Theoretically, if you know and trust your partner, communicating openly about your sexual preferences should be easier and therefore lead to better sex. But how many of us tell our partners, “Yep, that’s my clit; you found it; thanks!” to avoid the confrontation of asking for what we want? Is taking the step from ‘whispering’ to ‘talking’ or from ‘hooking up’ to ‘dating’ actually going to get you anywhere or change anything? 

I understand clarifying exclusivity, if that’s what you’re into, although I’m not exactly sure where exclusivity fits on the staircase of relationship building. I’ve heard of people ‘talking exclusively’ and my parents’ version of ‘casually dating’ involves seeing many people at once. 
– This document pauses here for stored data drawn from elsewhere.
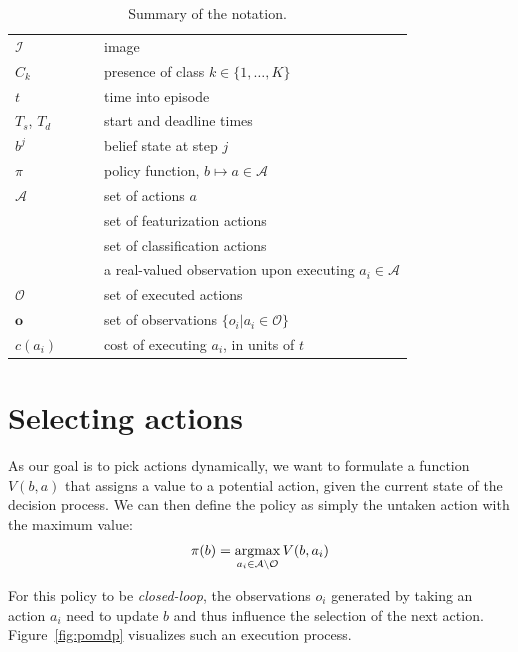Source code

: \begin{table}[h!]
\centering
\caption{Summary of the notation.}
\label{tab:notation}
\begin{tabular}{|l|l|}
  \hline
  $\mathcal{I}$ & image \\
  $C_k$         & presence of class $k \in \{1,\dots,K\}$ \\ 
  $t$           & time into episode \\ 
  $T_s$, $T_d$  & start and deadline times \\ 
  $b^j$         & belief state at step $j$ \\ 
  $\pi$         & policy function, $b \mapsto a \in \mathcal{A}$ \\
  $\mathcal{A}$ & set of actions $a$\\ 
  \comment{$\mathcal{F}$ & set of featurization actions \\}
  \comment{$\mathcal{L}$ & set of classification actions\\}
  $o_i$         & a real-valued observation upon executing $a_i \in \mathcal{A}$\\
  $\mathcal{O}$ & set of executed actions\\
  $\mathbf{o}$  & set of observations $\{o_i | a_i \in \mathcal{O}\}$\\
  $c(a_i)$        & cost of executing $a_i$, in units of $t$\\
  \hline
\end{tabular}\end{table}

\section{Selecting actions} \label{sec:value}
As our goal is to pick actions dynamically, we want to formulate a function $V(b,a)$  that assigns a value to a potential action, given the current state of the decision process.
We can then define the policy as simply the untaken action with the maximum value:
\begin{align}
\pi(b) = \argmax_{a_i \in \mathcal{A} \setminus \mathcal{O}} V(b,a_i)
\end{align}

For this policy to be \emph{closed-loop}, the observations $o_i$ generated by taking an action $a_i$ need to update $b$ and thus influence the selection of the next action.
Figure~\ref{fig:pomdp} visualizes such an execution process.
All these different steps just create more places for people to get confused about where their partners are at. Are you supposed to be having the exclusivity talk now or after you hook up for the first time? And then there are the buttholes who never actually want to give the exclusivity label so that they always have an out in case someone else comes along. Don’t be that guy.

So how do you get from meeting to 'whispering' to 'dating?' My preferred strategy is just sticking around someone long enough and hoping they feel the same way. Isn’t that romantic? Keep climbing those stairs! I believe in you! If nothing else, at least you’ll get your steps in. (Yes, that is a metaphor for life experience building character and teaching you lessons about yourself).